Showing posts with label Hospitals. Show all posts
Showing posts with label Hospitals. Show all posts

Saturday, 5 January 2013

Hospitals

I have always hated hospitals.  My initiation was the birth of my first baby which was so traumatic and unsympathetically handled that I resolved to have my next baby (as soon as I could contemplate such an idea) at home.  Despite all the pressure I did just that and had a very peaceful and stressfree experience, although I did panic a bit when the midwife admitted that the gas and air had run out. 

It wasn't until my mother became ill last year that I was reintroduced to them.  She was admitted to hospital last Christmas with pneumonia and to my horror, I discovered that everything I had read in the newspapers was true.  My partner and I nursed her through the worst of her illness as the nurses seemed too busy to do anything much for her other than pump her full of antibiotics and tick boxes on a chart.  Delirious and suffering with dementia she was completely unable to fend for herself and had a terrible fall from her (too high) bed one night in her unsupervised cubicle just after we left, splitting her head open and needing stitches.  She was discharged looking as though she had been badly beaten up, though thankfully the antibiotics had done their job.

I was thinking about this yesterday when I attended an outpatient appointment for an assessment on a painful knee.  Although it had been excruciating intially, things had settled down and I felt well and was walking confidently, just wanting a diagnosis and a treatment plan.  The humourless lady physiotherapist insisted that we discuss only the presenting symptom and didn't ask about my history of back problems at all, proceeding to manhandle my leg in order to confirm her diagnosis.  I left in a great deal of pain, limping and wincing with a trapped sciatic nerve.

Is it really acceptable, I wonder, for patients to leave hospital in a worse condition than when they arrived?    Whatever happened to empathy, caring and the concept of healing?

Friday, 13 July 2007

Crushed Thyme

It happened so suddenly as accidents do, out of a clear blue sky. One moment I was quietly going about my chores, at peace with myself, enjoying this brief oasis in my life and looking forward to the end of term and the long summer break.

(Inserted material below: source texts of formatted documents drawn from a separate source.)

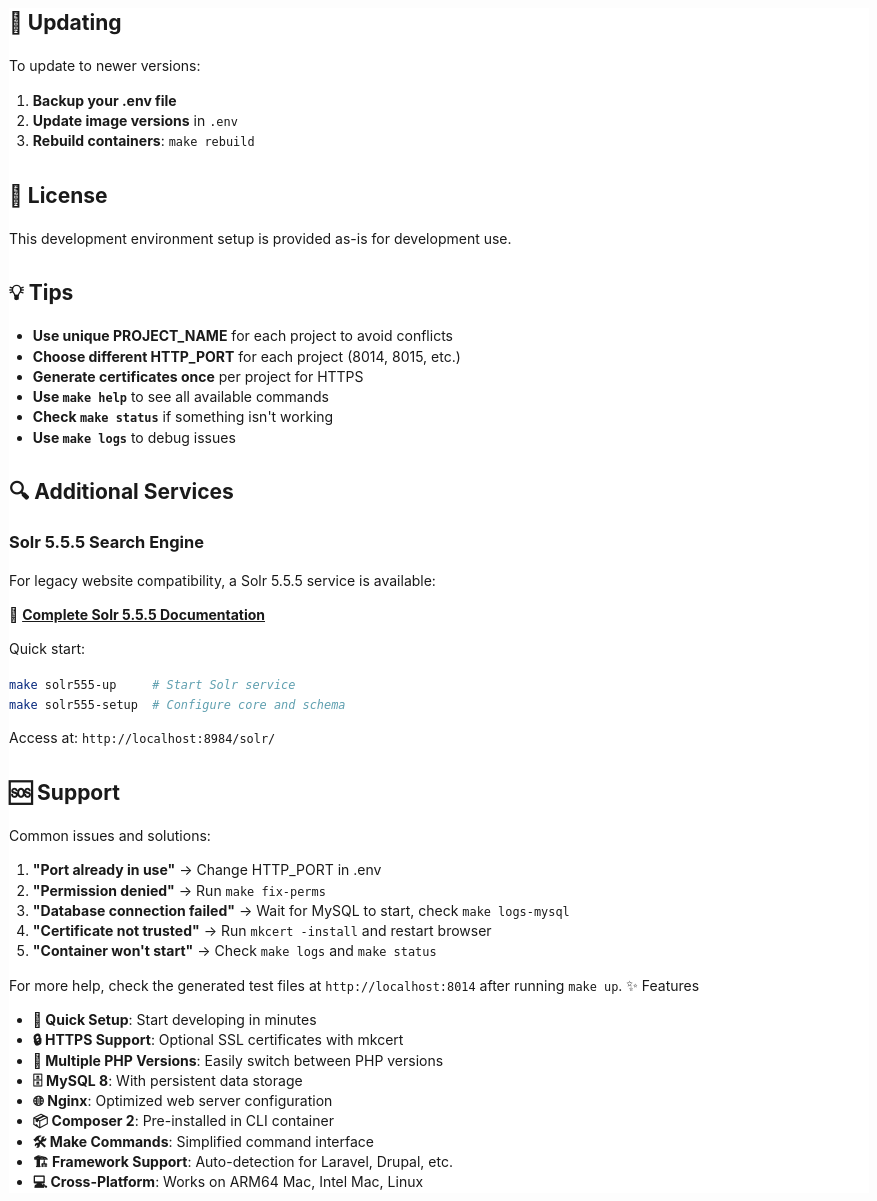 ## 🔄 Updating

To update to newer versions:

1. **Backup your .env file**
2. **Update image versions** in `.env`
3. **Rebuild containers**: `make rebuild`

## 📝 License

This development environment setup is provided as-is for development use.

## 💡 Tips

- **Use unique PROJECT_NAME** for each project to avoid conflicts
- **Choose different HTTP_PORT** for each project (8014, 8015, etc.)
- **Generate certificates once** per project for HTTPS
- **Use `make help`** to see all available commands
- **Check `make status`** if something isn't working
- **Use `make logs`** to debug issues

## 🔍 Additional Services

### Solr 5.5.5 Search Engine

For legacy website compatibility, a Solr 5.5.5 service is available:

📖 **[Complete Solr 5.5.5 Documentation](./solr555.md)**

Quick start:
```bash
make solr555-up     # Start Solr service
make solr555-setup  # Configure core and schema
```

Access at: `http://localhost:8984/solr/`

## 🆘 Support

Common issues and solutions:

1. **"Port already in use"** → Change HTTP_PORT in .env
2. **"Permission denied"** → Run `make fix-perms`
3. **"Database connection failed"** → Wait for MySQL to start, check `make logs-mysql`
4. **"Certificate not trusted"** → Run `mkcert -install` and restart browser
5. **"Container won't start"** → Check `make logs` and `make status`

For more help, check the generated test files at `http://localhost:8014` after running `make up`. ✨ Features

- **🚀 Quick Setup**: Start developing in minutes
- **🔒 HTTPS Support**: Optional SSL certificates with mkcert
- **🐘 Multiple PHP Versions**: Easily switch between PHP versions
- **🗄️ MySQL 8**: With persistent data storage
- **🌐 Nginx**: Optimized web server configuration
- **📦 Composer 2**: Pre-installed in CLI container
- **🛠️ Make Commands**: Simplified command interface
- **🏗️ Framework Support**: Auto-detection for Laravel, Drupal, etc.
- **💻 Cross-Platform**: Works on ARM64 Mac, Intel Mac, Linux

My ankle went over as I stepped down from the kitchen into the garden. I yelped with the sharp agony and froze, completely unable to move, still upright but with my foot bent at an unnatural angle. The pain washed over me and I felt myself beginning to black out. I managed to lie down before I passed out, half lying on the path, half resting on the cushion of thyme that grows by the kitchen door and I hung on to the scent of the crushed herbs, fighting the faintness and nausea that threatened to overwhelm me. Eventually I dragged myself back into the kitchen, trailing crushed thyme, sobbing with the pain and my own helplessness. I felt very alone.

Slowly, with shaking hands, I started to phone friends, to try and find someone who could come and help me but only answering machines responded to my plight as people went busily about their lives. I hadn't seen my serenading friend, the man in the pink shirt, since the night in the churchyard. An arrangement had fallen through, our answering machines had spoken, things had drifted. Could I call him now? Throwing pride to the winds, I did. He came, drove me to A & E, pushed me in a wheelchair as I looked around for the cameras - surely this merited a slot on 'Casualty'? Afterwards he drove me back to his house, fed me tea and smoked salmon sandwiches, put cold compresses on my poor swollen, bruised ankle, before bringing me home again.

As soon as I am mobile again, I shall cook him a thank you supper. I could hardly do less now, could I?